"Most people who hate us, leave us, so what's the big deal?"
It matters because given the abysmal 13% retention rate, when you only have a bunch of hooray-henries populating your platform - then there's something amiss.
The best question would be - "Why does Proof-of-(mis)Stake have this kind of edge case where we shut the whole thing down?" Here's the answer -- because its an inferior solution that requires trust of other nodes by its very design.
Everything bolted on top is because of this base flawed assumption. It adds complexity and gives "edge" cases a huge leg up in happening more than just "once in a while."
I'm here to watch the PoS fail-train come to its logical conclusion. Someone needs to witness it without being blinded by unicorn-vision - if only to write the sober post-mortem the day after.
Yeah, the terrible user retention rate is one of Steemit's biggest problems, at present.

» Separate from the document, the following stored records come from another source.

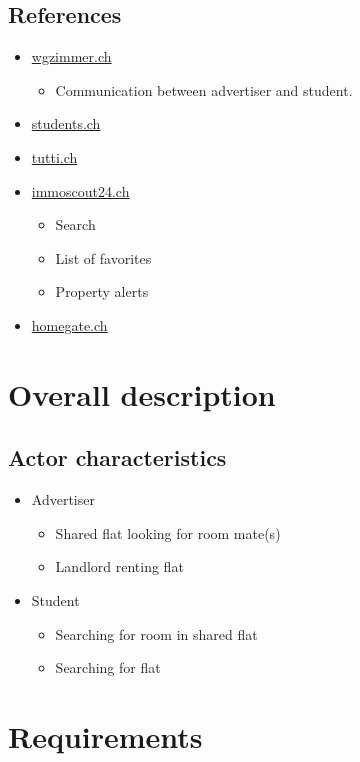 \documentclass[a4paper,11pt]{article}
\begin{document}
\subsection*{References}
\begin{itemize}
  \item \href{www.wgzimmer.ch}{wgzimmer.ch}
  \begin{itemize}
    \item Communication between advertiser and student.
  \end{itemize}
  \item \href{http://www.students.ch/wohnen}{students.ch}
  \item \href{http://www.tutti.ch/ganze-schweiz/immobilien/wg-zimmer}{tutti.ch}
  \item \href{http://www.immoscout24.ch/}{immoscout24.ch}
  \begin{itemize}
    \item Search
    \item List of favorites
    \item Property alerts
  \end{itemize}
  \item \href{http://www.homegate.ch/}{homegate.ch}
\end{itemize}

\section{Overall description}
\subsection*{Actor characteristics}
\begin{itemize}
  \item Advertiser
    \begin{itemize}
      \item Shared flat looking for room mate(s)
      \item Landlord renting flat
    \end{itemize}
  \item Student
  \begin{itemize}
    \item Searching for room in shared flat
    \item Searching for flat
  \end{itemize}
\end{itemize}

\section{Requirements}
\end{document}
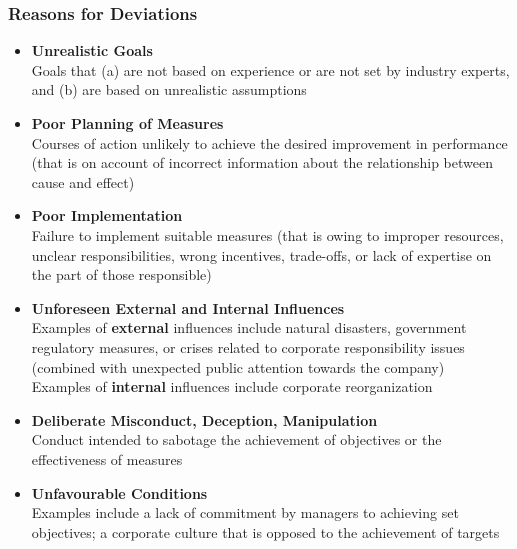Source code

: \documentclass[11pt]{article}
\theoremstyle{definition}
\begin{document}
\subsubsection{Reasons for Deviations}
\begin{itemize}
	\item \textbf{Unrealistic Goals}\\ Goals that (a) are not based on experience or are not set by industry experts, and (b) are based on unrealistic assumptions
	\item \textbf{Poor Planning of Measures}\\ Courses of action unlikely to achieve the desired improvement in performance (that is on account of incorrect information about the relationship between cause and effect)
	\item \textbf{Poor Implementation}\\ Failure to implement suitable measures (that is owing to improper resources, unclear responsibilities, wrong incentives, trade-offs, or lack of expertise on the part of those responsible)
	\item \textbf{Unforeseen External and Internal Influences}\\ Examples of \textbf{external} influences include natural disasters, government regulatory measures, or crises related to corporate responsibility issues (combined with unexpected public attention towards the company)\\ Examples of \textbf{internal} influences include corporate reorganization
	\item \textbf{Deliberate Misconduct, Deception, Manipulation}\\ Conduct intended to sabotage the achievement of objectives or the effectiveness of measures
	\item \textbf{Unfavourable Conditions}\\ Examples include a lack of commitment by managers to achieving set objectives; a corporate culture that is opposed to the achievement of targets
\end{itemize}

\clearpage
\end{document}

To be clear, I would prefer to have both "hoorah-henries" and "hellno-hanks" around, because it makes for more enriching discussion.
I think you have me wrong though. Just because I invested heavily in STEEM doesn't mean I believe PoS will be a sustainable system in the scale of decades. I'm too uneducated on the underlying technology to conclude that with confidence. I also don't think it will keel over tomorrow, next week, or next year, though.
You still didn't answer my question:
but I'm guessing you would say there is no real solution because DPoS is an inherently dysfunctional system in your view.
Hey @d-pend. I suspect that through the same premonitory steps and walkarounds of @talltim, there are yet a few coherent and eloquent "hellno-hanks" here with some interesting and illustrative stuff worth a read to enrich healthy discussions. Maybe everything is not lost and the "hoorah-henries" won't run away with the trophy so easily yet. };)
I'm kinda curious what would you think about that?